### Task directions:
Below are the records. How many of their lines contain "data"? Give only the number.

——————————

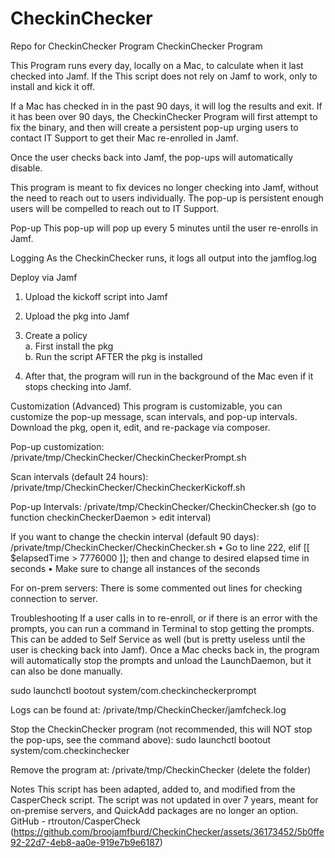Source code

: # CheckinChecker
Repo for CheckinChecker Program
CheckinChecker Program

This Program runs every day, locally on a Mac, to calculate when it last checked into Jamf. If the This script does not rely on Jamf to work, only to install and kick it off. 

If a Mac has checked in in the past 90 days, it will log the results and exit. If it has been over 90 days, the CheckinChecker Program will first attempt to fix the binary, and then will create a persistent pop-up urging users to contact IT Support to get their Mac re-enrolled in Jamf. 

Once the user checks back into Jamf, the pop-ups will automatically disable. 

This program is meant to fix devices no longer checking into Jamf, without the need to reach out to users individually. The pop-up is persistent enough users will be compelled to reach out to IT Support. 

Pop-up
This pop-up will pop up every 5 minutes until the user re-enrolls in Jamf.
 

Logging
As the CheckinChecker runs, it logs all output into the jamflog.log

Deploy via Jamf
1.	Upload the kickoff script into Jamf
 
2.	Upload the pkg into Jamf
 
3.	Create a policy 	
a.	First install the pkg  
b.	Run the script AFTER the pkg is installed
 
4.	After that, the program will run in the background of the Mac even if it stops checking into Jamf.

Customization
(Advanced) This program is customizable, you can customize the pop-up message, scan intervals, and pop-up intervals. Download the pkg, open it, edit, and re-package via composer. 

Pop-up customization:
/private/tmp/CheckinChecker/CheckinCheckerPrompt.sh

Scan intervals (default 24 hours): 
/private/tmp/CheckinChecker/CheckinCheckerKickoff.sh

Pop-up Intervals: 
/private/tmp/CheckinChecker/CheckinChecker.sh (go to function checkinCheckerDaemon > edit interval)

If you want to change the checkin interval (default 90 days):
/private/tmp/CheckinChecker/CheckinChecker.sh 
•	Go to line 222, elif [[ $elapsedTime > 7776000 ]]; then and change to desired elapsed time in seconds
•	Make sure to change all instances of the seconds

For on-prem servers: There is some commented out lines for checking connection to server.

Troubleshooting
If a user calls in to re-enroll, or if there is an error with the prompts, you can run a command in Terminal to stop getting the prompts. This can be added to Self Service as well (but is pretty useless until the user is checking back into Jamf). Once a Mac checks back in, the program will automatically stop the prompts and unload the LaunchDaemon, but it can also be done manually. 

sudo launchctl bootout system/com.checkincheckerprompt

Logs can be found at: /private/tmp/CheckinChecker/jamfcheck.log

Stop the CheckinChecker program (not recommended, this will NOT stop the pop-ups, see the command above): sudo launchctl bootout system/com.checkinchecker

Remove the program at: /private/tmp/CheckinChecker (delete the folder)

Notes
This script has been adapted, added to, and modified from the CasperCheck script. The script was not updated in over 7 years, meant for on-premise servers, and QuickAdd packages are no longer an option. 
GitHub - rtrouton/CasperCheck (https://github.com/broojamfburd/CheckinChecker/assets/36173452/5b0ffe92-22d7-4eb8-aa0e-919e7b9e6187)
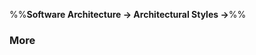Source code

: <link rel="stylesheet" href="{{baseUrl}}/css/textbook.css">

<div class="website-content">

%%**Software Architecture &rarr; Architectural Styles &rarr;**%%

### More

<div id="main">

<include src="./moreStyles/embed.md" />
<include src="./usingStyles/embed.md" />

</div>
</div>
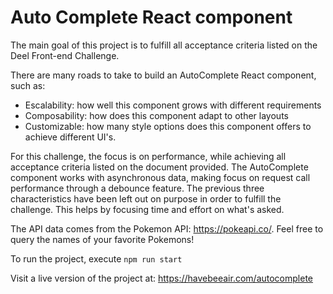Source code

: # Auto Complete React component

The main goal of this project is to fulfill all acceptance criteria listed on the Deel Front-end Challenge.

There are many roads to take to build an AutoComplete React component, such as:

- Escalability: how well this component grows with different requirements
- Composability: how does this component adapt to other layouts
- Customizable: how many style options does this component offers to achieve different UI's.

For this challenge, the focus is on performance, while achieving all acceptance criteria listed on the document provided. The AutoComplete component works with asynchronous data, making focus on request call performance through a debounce feature. The previous three characteristics have been left out on purpose in order to fulfill the challenge. This helps by focusing time and effort on what's asked.

The API data comes from the Pokemon API: https://pokeapi.co/. Feel free to query the names of your favorite Pokemons!

To run the project, execute `npm run start`

Visit a live version of the project at: https://havebeeair.com/autocomplete
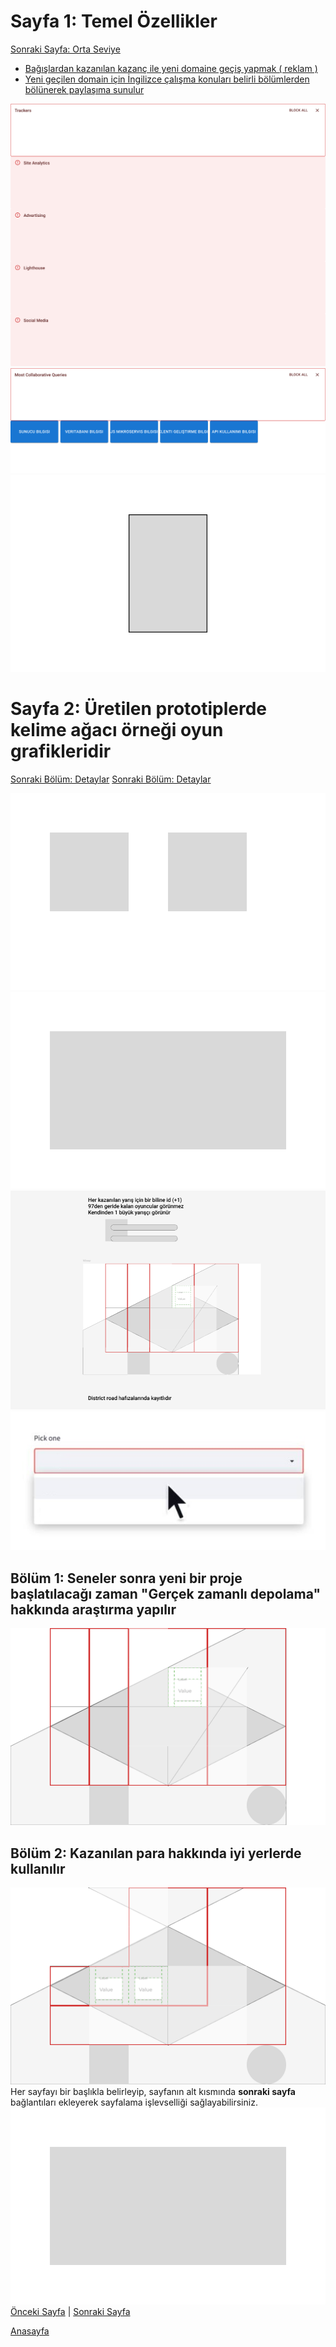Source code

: # Sayfa 1: Temel Özellikler
[Sonraki Sayfa: Orta Seviye](#sayfa-2-orta-seviye)
<nav>
  <ul>
    <li><a href="#">Bağışlardan kazanılan kazanç ile yeni domaine geçiş yapmak ( reklam )</a></li>
    <li><a href="#">Yeni geçilen domain için İngilizce çalışma konuları belirli bölümlerden bölünerek paylaşıma sunulur</a></li>
  </ul>
</nav>

![Screenshot 1](static/01-Trackers.png)
![Screenshot 1](static/02-MostCollaborativeQueries.png)
![Screenshot 1](static/03-Login.png)


# Sayfa 2: Üretilen prototiplerde kelime ağacı örneği oyun grafikleridir
[Sonraki Bölüm: Detaylar](#bölüm-1-giriş)
[Sonraki Bölüm: Detaylar](#bölüm-2-detaylar)




![Screenshot 1](static/04-Grafi2000.png)
![Screenshot 1](static/05-Lobby.png)
![Screenshot 1](static/06-Stats.png)
![Screenshot 1](static/selectbox.jpg)




## Bölüm 1: Seneler sonra yeni bir proje başlatılacağı zaman  "Gerçek zamanlı depolama" hakkında araştırma yapılır

![Screenshot 1](static/07-Winner.png)

## Bölüm 2: Kazanılan para hakkında iyi yerlerde kullanılır

![Screenshot 1](static/08-Loser.png)
Her sayfayı bir başlıkla belirleyip, sayfanın alt kısmında **sonraki sayfa** bağlantıları ekleyerek sayfalama işlevselliği sağlayabilirsiniz.
![Screenshot 1](static/09-SearchResult.png)
[Önceki Sayfa](sayfa1.md) | [Sonraki Sayfa](sayfa3.md)

[Anasayfa](https://github.com/megaconet/Gitbook-README-Book/)

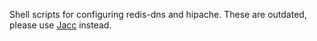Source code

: Shell scripts for configuring redis-dns and hipache. These are outdated, please use [Jacc](https://github.com/colmsjo/jacc) instead.
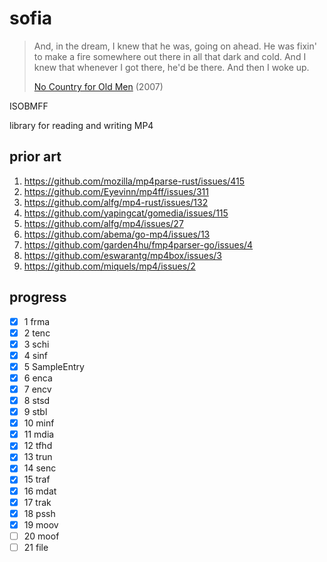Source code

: # sofia

> And, in the dream, I knew that he was, going on ahead. He was fixin' to make
> a fire somewhere out there in all that dark and cold. And I knew that
> whenever I got there, he'd be there. And then I woke up.
>
> [No Country for Old Men](//youtube.com/watch?v=GH4IhjtaAUQ) (2007)

ISOBMFF

library for reading and writing MP4

## prior art

1. https://github.com/mozilla/mp4parse-rust/issues/415
2. https://github.com/Eyevinn/mp4ff/issues/311
3. https://github.com/alfg/mp4-rust/issues/132
4. https://github.com/yapingcat/gomedia/issues/115
5. https://github.com/alfg/mp4/issues/27
6. https://github.com/abema/go-mp4/issues/13
7. https://github.com/garden4hu/fmp4parser-go/issues/4
8. https://github.com/eswarantg/mp4box/issues/3
9. https://github.com/miquels/mp4/issues/2

## progress

- [x]  1 frma
- [x]  2 tenc
- [x]  3 schi
- [x]  4 sinf
- [x]  5 SampleEntry
- [x]  6 enca
- [x]  7 encv
- [x]  8 stsd
- [x]  9 stbl
- [x] 10 minf
- [x] 11 mdia
- [x] 12 tfhd
- [x] 13 trun
- [x] 14 senc
- [x] 15 traf
- [x] 16 mdat
- [x] 17 trak
- [x] 18 pssh
- [x] 19 moov
- [ ] 20 moof
- [ ] 21 file
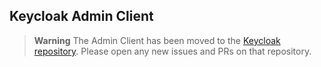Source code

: ## Keycloak Admin Client

> **Warning**
> The Admin Client has been moved to the [Keycloak repository](https://github.com/keycloak/keycloak/tree/main/js/libs/keycloak-admin-client). Please open any new issues and PRs on that repository.
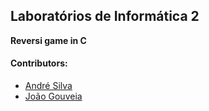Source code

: ## Laboratórios de Informática 2
 **Reversi game in C**

#### Contributors:
 - [André Silva](https://github.com/AndreFGSilva)
 - [João Gouveia](https://github.com/slocknad)

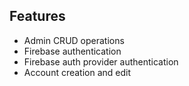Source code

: 
## Features

- Admin CRUD operations
- Firebase authentication
- Firebase auth provider authentication
- Account creation and edit
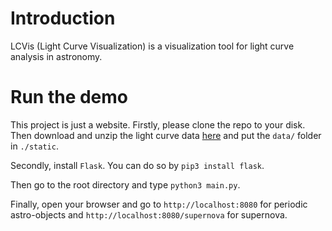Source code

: # Introduction
LCVis (Light Curve Visualization) is a visualization tool for light curve analysis in astronomy.

# Run the demo
This project is just a website. Firstly, please clone the repo to your disk. Then download and unzip the light curve data [here](https://www.dropbox.com/s/20z0gf9cacx3zbt/data.zip?dl=0) and put the `data/` folder in `./static`. 

Secondly, install `Flask`. You can do so by `pip3 install flask`.

Then go to the root directory and type `python3 main.py`. 

Finally, open your browser and go to `http://localhost:8080` for periodic astro-objects 
and `http://localhost:8080/supernova` for supernova.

——————————

### Solution to this exercise:
3